### WHAT THE TASK REQUIRES
Where a line holds the word "base", copy that line from the data below.

### EXTRACTED MATERIAL
■ ■ ■ ■
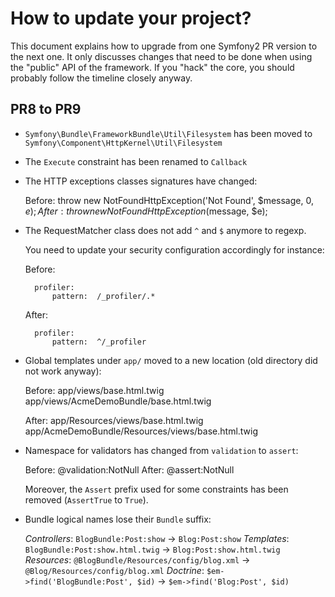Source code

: How to update your project?
===========================

This document explains how to upgrade from one Symfony2 PR version to the next
one. It only discusses changes that need to be done when using the "public"
API of the framework. If you "hack" the core, you should probably follow the
timeline closely anyway.

PR8 to PR9
----------

* `Symfony\Bundle\FrameworkBundle\Util\Filesystem` has been moved to
  `Symfony\Component\HttpKernel\Util\Filesystem`

* The `Execute` constraint has been renamed to `Callback`

* The HTTP exceptions classes signatures have changed:

    Before: throw new NotFoundHttpException('Not Found', $message, 0, $e);
    After:  throw new NotFoundHttpException($message, $e);

* The RequestMatcher class does not add `^` and `$` anymore to regexp.

    You need to update your security configuration accordingly for instance:

    Before:

        profiler:
            pattern:  /_profiler/.*

    After:

        profiler:
            pattern:  ^/_profiler

* Global templates under `app/` moved to a new location (old directory did not
  work anyway):

    Before:
        app/views/base.html.twig
        app/views/AcmeDemoBundle/base.html.twig

    After:
        app/Resources/views/base.html.twig
        app/AcmeDemoBundle/Resources/views/base.html.twig

* Namespace for validators has changed from `validation` to `assert`:

    Before: @validation:NotNull
    After:  @assert:NotNull

    Moreover, the `Assert` prefix used for some constraints has been removed
    (`AssertTrue` to `True`).

* Bundle logical names lose their `Bundle` suffix:

    *Controllers*: `BlogBundle:Post:show` -> `Blog:Post:show`
    *Templates*:   `BlogBundle:Post:show.html.twig` -> `Blog:Post:show.html.twig`
    *Resources*:   `@BlogBundle/Resources/config/blog.xml` -> `@Blog/Resources/config/blog.xml`
    *Doctrine*:    `$em->find('BlogBundle:Post', $id)` -> `$em->find('Blog:Post', $id)`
■ ■ ■ ■
### WRITTEN ANSWER
        app/views/base.html.twig
        app/views/AcmeDemoBundle/base.html.twig
        app/Resources/views/base.html.twig
        app/AcmeDemoBundle/Resources/views/base.html.twig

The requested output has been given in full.